Seeking increased opportunities in a larger market, in the 1940s Barrera moved to Mexico to race horses at the Hipodromo de las Americas in Mexico City. There, he met California-based trainer Hal King, who encouraged him to come to the United States. Barrera did, and in 1971 trained his first American Stakes race winner. In the ensuing years he built a solid reputation and in late 1975 was given Bold Forbes to train who had been that year's Puerto Rican two-year-old thoroughbred sprint champion. Racing in the U.S. in 1976 under jockey Ángel Cordero Jr., Bold Forbes won several important races for Barrera including the Wood Memorial Stakes in record time. He went on to win the most prestigious race of all, the Kentucky Derby, finished third in the Preakness Stakes and, for a converted sprinter, pulled off a dramatic win in the 1½ mile long Belmont Stakes.

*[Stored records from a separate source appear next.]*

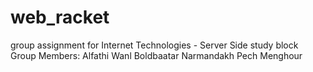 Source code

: # web_racket

group assignment for Internet Technologies - Server Side study block
Group Members:
Alfathi Wanl
Boldbaatar Narmandakh
Pech Menghour

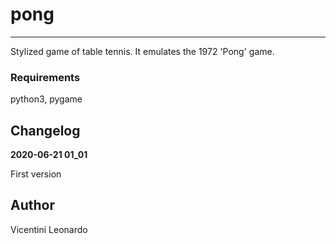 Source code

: # pong

---

Stylized game of table tennis. It emulates the 1972 'Pong' game.

### Requirements

python3, pygame

## Changelog

**2020-06-21 01_01**

First version

## Author

Vicentini Leonardo
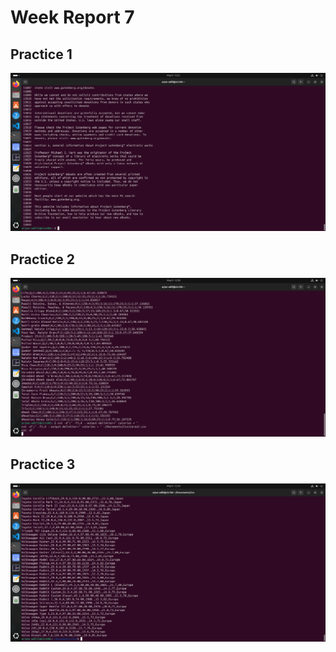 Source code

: # Week Report 7

## Practice 1
![q1](wr7.1.png)

## Practice 2
![q2](wr7.2.png)

## Practice 3
![q3](wr7.3.png) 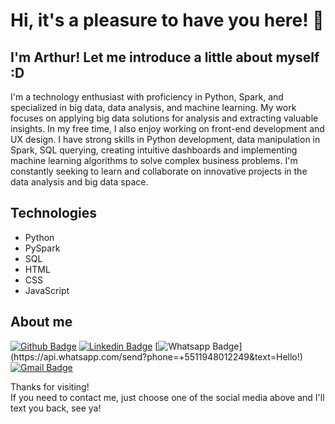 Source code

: # Hi, it's a pleasure to have you here! 👋

## I'm Arthur! Let me introduce a little about myself :D
 
I'm a technology enthusiast with proficiency in Python, Spark, and specialized in big data, data analysis, and machine learning. My work focuses on applying big data solutions for analysis and extracting valuable insights.  In my free time, I also enjoy working on front-end development and UX design. I have strong skills in Python development, data manipulation in Spark, SQL querying, creating intuitive dashboards and implementing machine learning algorithms to solve complex business problems. I'm constantly seeking to learn and collaborate on innovative projects in the data analysis and big data space.

 
 ## Technologies
 
 * Python       
 * PySpark  
 * SQL
 * HTML
 * CSS
 * JavaScript
 
## About me 
[![Github Badge](https://img.shields.io/badge/-Github-000?style=flat-square&logo=Github&logoColor=white&link=https://github.com/arthurcassemiroo)](https://github.com/arthurcassemiroo)
[![Linkedin Badge](https://img.shields.io/badge/-LinkedIn-blue?style=flat-square&logo=Linkedin&logoColor=white&link=https://www.linkedin.com/in/arthur-cassemiro-360237210/)](https://www.linkedin.com/in/arthur-cassemiro-360237210/)
[![Whatsapp Badge](https://img.shields.io/badge/-Whatsapp-4CA143?style=flat-square&labelColor=4CA143&logo=whatsapp&logoColor=white&link=https://api.whatsapp.com/send?phone=+5511948012249&text=Hello!)](https://api.whatsapp.com/send?phone=+5511948012249&text=Hello!)
[![Gmail Badge](https://img.shields.io/badge/-Gmail-c14438?style=flat-square&logo=Gmail&logoColor=white&link=mailto:arthurcassemiro.ac@gmail.com)](mailto:arthurcassemiro.ac@gmail.com)
 
Thanks for visiting! <br>
If you need to contact me, just choose one of the social media above and I'll text you back, see ya! 

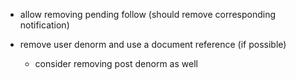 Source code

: - allow removing pending follow (should remove corresponding notification)

- remove user denorm and use a document reference (if possible)
    - consider removing post denorm as well
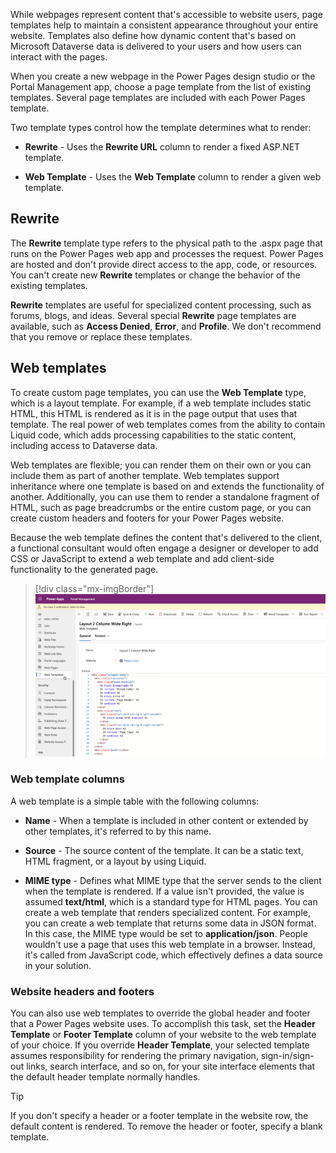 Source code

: While webpages represent content that's accessible to website users, page templates help to maintain a consistent appearance throughout your entire website. Templates also define how dynamic content that's based on Microsoft Dataverse data is delivered to your users and how users can interact with the pages.

When you create a new webpage in the Power Pages design studio or the Portal Management app, choose a page template from the list of existing templates. Several page templates are included with each Power Pages template.

Two template types control how the template determines what to render:

- **Rewrite** - Uses the **Rewrite URL** column to render a fixed ASP.NET template.

- **Web Template** - Uses the **Web Template** column to render a given web template.

## Rewrite

The **Rewrite** template type refers to the physical path to the .aspx page that runs on the Power Pages web app and processes the request. Power Pages are hosted and don't provide direct access to the app, code, or resources. You can't create new **Rewrite** templates or change the behavior of the existing templates.

**Rewrite** templates are useful for specialized content processing, such as forums, blogs, and ideas. Several special **Rewrite** page templates are available, such as **Access Denied**, **Error**, and **Profile**. We don't recommend that you remove or replace these templates.

## Web templates

To create custom page templates, you can use the **Web Template** type, which is a layout template. For example, if a web template includes static HTML, this HTML is rendered as it is in the page output that uses that template. The real power of web templates comes from the ability to contain Liquid code, which adds processing capabilities to the static content, including access to Dataverse data.

Web templates are flexible; you can render them on their own or you can include them as part of another template. Web templates support inheritance where one template is based on and extends the functionality of another. Additionally, you can use them to render a standalone fragment of HTML, such as page breadcrumbs or the entire custom page, or you can create custom headers and footers for your Power Pages website.

Because the web template defines the content that's delivered to the client, a functional consultant would often engage a designer or developer to add CSS or JavaScript to extend a web template and add client-side functionality to the generated page.

> [!div class="mx-imgBorder"]
> [![Screenshot of the template being edited in the Portal Management app.](../media/web-templates.png)](../media/web-templates.png#lightbox)

### Web template columns

A web template is a simple table with the following columns:

- **Name** - When a template is included in other content or extended by other templates, it's referred to by this name.

- **Source** - The source content of the template. It can be a static text, HTML fragment, or a layout by using Liquid.

- **MIME type** - Defines what MIME type that the server sends to the client when the template is rendered. If a value isn't provided, the value is assumed **text/html**, which is a standard type for HTML pages. You can create a web template that renders specialized content. For example, you can create a web template that returns some data in JSON format. In this case, the MIME type would be set to **application/json**. People wouldn't use a page that uses this web template in a browser. Instead, it's called from JavaScript code, which effectively defines a data source in your solution.

### Website headers and footers

You can also use web templates to override the global header and footer that a Power Pages website uses. To accomplish this task, set the **Header Template** or **Footer Template** column of your website to the web template of your choice. If you override **Header Template**, your selected template assumes responsibility for rendering the primary navigation, sign-in/sign-out links, search interface, and so on, for your site interface elements that the default header template normally handles.

> [!TIP]
> If you don't specify a header or a footer template in the website row, the default content is rendered. To remove the header or footer, specify a blank template.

Barrera's accomplishments led to an offer from Louis & Patrice Wolfson to take over as head trainer for their Harbor View Farm in Ocala, Marion County, Florida. There, Barrera took charge of a horse named Affirmed who, under 18-year-old jockey Steve Cauthen, would become one of the great horses in American racing history. Affirmed was a two-time Eclipse Award for Horse of the Year winner and won Eclipse Awards in each of the three years he raced. Laz Barrera won fourteen Grade 1 Stakes races with Affirmed, the most by any stallion in history, and earned racing immortality by capturing the 1978 U.S. Triple Crown, the tenth trainer to sweep the races in a season.  Since then, one trainer (D. Wayne Lukas) has won all three of the Triple Crown races, in 1995 when he trained two horses (Thunder Gulch and Timber Country) for the only individual Triple Crown winner, but it would not be until 20 years after Lukas' unique double that Bob Baffert would do the traditional Crown with American Pharoah doing the triple in 2015.

In a career that lasted almost fifty years, Laz Barrera trained six champions and more than 140 American Stakes race winners. He was the leading money-winning trainer from 1977 to 1980 and in the process became the only trainer to ever win four consecutive Eclipse Awards. In 1979, he was inducted into the National Museum of Racing and Hall of Fame.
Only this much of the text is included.